_Problem to work on_
If a line in the entries below contains the word "tmpfs", it counts; report how many such lines there are, and only that number.

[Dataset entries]

+-------+

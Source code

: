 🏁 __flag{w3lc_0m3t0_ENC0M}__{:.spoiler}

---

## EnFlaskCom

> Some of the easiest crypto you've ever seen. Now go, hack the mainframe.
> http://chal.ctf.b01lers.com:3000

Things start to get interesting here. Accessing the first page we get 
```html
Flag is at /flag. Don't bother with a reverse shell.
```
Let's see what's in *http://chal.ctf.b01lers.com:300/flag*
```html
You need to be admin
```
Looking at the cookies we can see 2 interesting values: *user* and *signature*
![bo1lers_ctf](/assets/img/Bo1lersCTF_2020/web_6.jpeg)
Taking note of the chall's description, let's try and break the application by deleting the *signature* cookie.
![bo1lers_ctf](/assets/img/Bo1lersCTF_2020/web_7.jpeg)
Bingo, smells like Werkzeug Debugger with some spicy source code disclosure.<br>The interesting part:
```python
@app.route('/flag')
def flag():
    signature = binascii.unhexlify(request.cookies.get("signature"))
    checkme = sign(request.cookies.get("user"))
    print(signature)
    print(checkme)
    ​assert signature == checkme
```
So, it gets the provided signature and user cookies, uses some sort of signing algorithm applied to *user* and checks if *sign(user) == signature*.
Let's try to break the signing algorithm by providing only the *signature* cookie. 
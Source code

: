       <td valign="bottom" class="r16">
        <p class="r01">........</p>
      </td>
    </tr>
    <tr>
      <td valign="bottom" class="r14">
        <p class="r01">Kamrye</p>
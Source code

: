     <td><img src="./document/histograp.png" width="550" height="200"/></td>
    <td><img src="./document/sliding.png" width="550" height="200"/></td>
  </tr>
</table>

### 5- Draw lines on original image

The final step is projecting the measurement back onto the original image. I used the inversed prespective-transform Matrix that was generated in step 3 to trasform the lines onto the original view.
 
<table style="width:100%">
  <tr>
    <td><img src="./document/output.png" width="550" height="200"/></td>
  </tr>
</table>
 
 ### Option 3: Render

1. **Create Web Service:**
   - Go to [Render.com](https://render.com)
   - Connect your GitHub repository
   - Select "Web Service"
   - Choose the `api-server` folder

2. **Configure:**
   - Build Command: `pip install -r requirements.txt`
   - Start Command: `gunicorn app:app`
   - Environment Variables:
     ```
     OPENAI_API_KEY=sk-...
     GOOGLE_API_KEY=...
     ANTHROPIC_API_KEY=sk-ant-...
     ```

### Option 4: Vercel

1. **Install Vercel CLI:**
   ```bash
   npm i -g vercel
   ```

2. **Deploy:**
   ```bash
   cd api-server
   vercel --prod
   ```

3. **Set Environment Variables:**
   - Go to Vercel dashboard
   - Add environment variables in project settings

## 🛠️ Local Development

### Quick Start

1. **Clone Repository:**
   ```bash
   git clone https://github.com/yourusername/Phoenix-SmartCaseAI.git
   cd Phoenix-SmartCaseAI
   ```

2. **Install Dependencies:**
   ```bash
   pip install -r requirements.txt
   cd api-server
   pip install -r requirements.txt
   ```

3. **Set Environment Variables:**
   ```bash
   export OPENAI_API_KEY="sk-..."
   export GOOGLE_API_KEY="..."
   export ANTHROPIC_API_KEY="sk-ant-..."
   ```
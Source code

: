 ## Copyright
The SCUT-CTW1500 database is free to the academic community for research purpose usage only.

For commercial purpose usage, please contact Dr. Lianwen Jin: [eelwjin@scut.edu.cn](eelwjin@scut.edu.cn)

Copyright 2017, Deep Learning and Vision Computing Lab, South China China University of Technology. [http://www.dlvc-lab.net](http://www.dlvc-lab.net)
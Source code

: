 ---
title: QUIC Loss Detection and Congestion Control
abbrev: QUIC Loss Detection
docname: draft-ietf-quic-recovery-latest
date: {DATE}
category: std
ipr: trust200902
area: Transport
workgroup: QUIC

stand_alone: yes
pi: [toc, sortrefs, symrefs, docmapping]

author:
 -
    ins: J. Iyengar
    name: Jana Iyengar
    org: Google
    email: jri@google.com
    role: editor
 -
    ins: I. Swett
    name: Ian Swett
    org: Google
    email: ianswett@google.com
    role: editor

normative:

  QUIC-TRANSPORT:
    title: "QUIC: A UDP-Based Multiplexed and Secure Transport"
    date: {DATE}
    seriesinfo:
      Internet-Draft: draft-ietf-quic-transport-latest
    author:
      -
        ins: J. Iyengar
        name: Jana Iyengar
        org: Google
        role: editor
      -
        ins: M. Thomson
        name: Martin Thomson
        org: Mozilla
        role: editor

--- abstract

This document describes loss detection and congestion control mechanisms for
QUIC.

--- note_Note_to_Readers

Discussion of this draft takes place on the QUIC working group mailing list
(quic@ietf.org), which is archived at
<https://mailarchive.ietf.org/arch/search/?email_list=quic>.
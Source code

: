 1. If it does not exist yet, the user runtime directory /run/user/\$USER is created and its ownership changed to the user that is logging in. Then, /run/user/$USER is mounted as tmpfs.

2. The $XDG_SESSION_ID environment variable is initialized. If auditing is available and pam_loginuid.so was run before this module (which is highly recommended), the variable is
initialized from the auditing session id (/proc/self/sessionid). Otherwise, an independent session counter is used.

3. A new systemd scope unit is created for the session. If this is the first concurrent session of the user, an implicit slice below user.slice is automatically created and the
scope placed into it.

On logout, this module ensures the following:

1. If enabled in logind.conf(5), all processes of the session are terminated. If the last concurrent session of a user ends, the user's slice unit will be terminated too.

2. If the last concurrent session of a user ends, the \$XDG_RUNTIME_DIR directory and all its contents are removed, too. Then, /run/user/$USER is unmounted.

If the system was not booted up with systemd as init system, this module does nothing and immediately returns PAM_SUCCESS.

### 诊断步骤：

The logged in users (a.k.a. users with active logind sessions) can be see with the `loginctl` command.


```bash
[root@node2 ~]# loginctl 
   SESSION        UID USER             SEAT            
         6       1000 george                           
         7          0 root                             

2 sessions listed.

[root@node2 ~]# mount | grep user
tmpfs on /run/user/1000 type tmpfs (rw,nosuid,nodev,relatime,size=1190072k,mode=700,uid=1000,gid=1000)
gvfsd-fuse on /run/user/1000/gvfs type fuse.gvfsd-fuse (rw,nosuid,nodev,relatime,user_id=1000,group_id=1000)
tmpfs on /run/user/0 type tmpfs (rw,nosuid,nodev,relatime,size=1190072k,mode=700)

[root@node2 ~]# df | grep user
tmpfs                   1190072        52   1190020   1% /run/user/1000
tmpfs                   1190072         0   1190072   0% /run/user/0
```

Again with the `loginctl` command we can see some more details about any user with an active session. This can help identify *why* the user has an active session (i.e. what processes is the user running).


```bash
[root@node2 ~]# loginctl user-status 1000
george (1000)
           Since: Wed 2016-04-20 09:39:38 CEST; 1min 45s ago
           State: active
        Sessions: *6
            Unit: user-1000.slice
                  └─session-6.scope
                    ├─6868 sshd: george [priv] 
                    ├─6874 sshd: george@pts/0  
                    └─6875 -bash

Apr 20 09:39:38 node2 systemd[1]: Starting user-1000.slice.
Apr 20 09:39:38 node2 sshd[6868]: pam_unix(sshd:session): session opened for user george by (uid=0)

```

+-------+

_Task answer_
5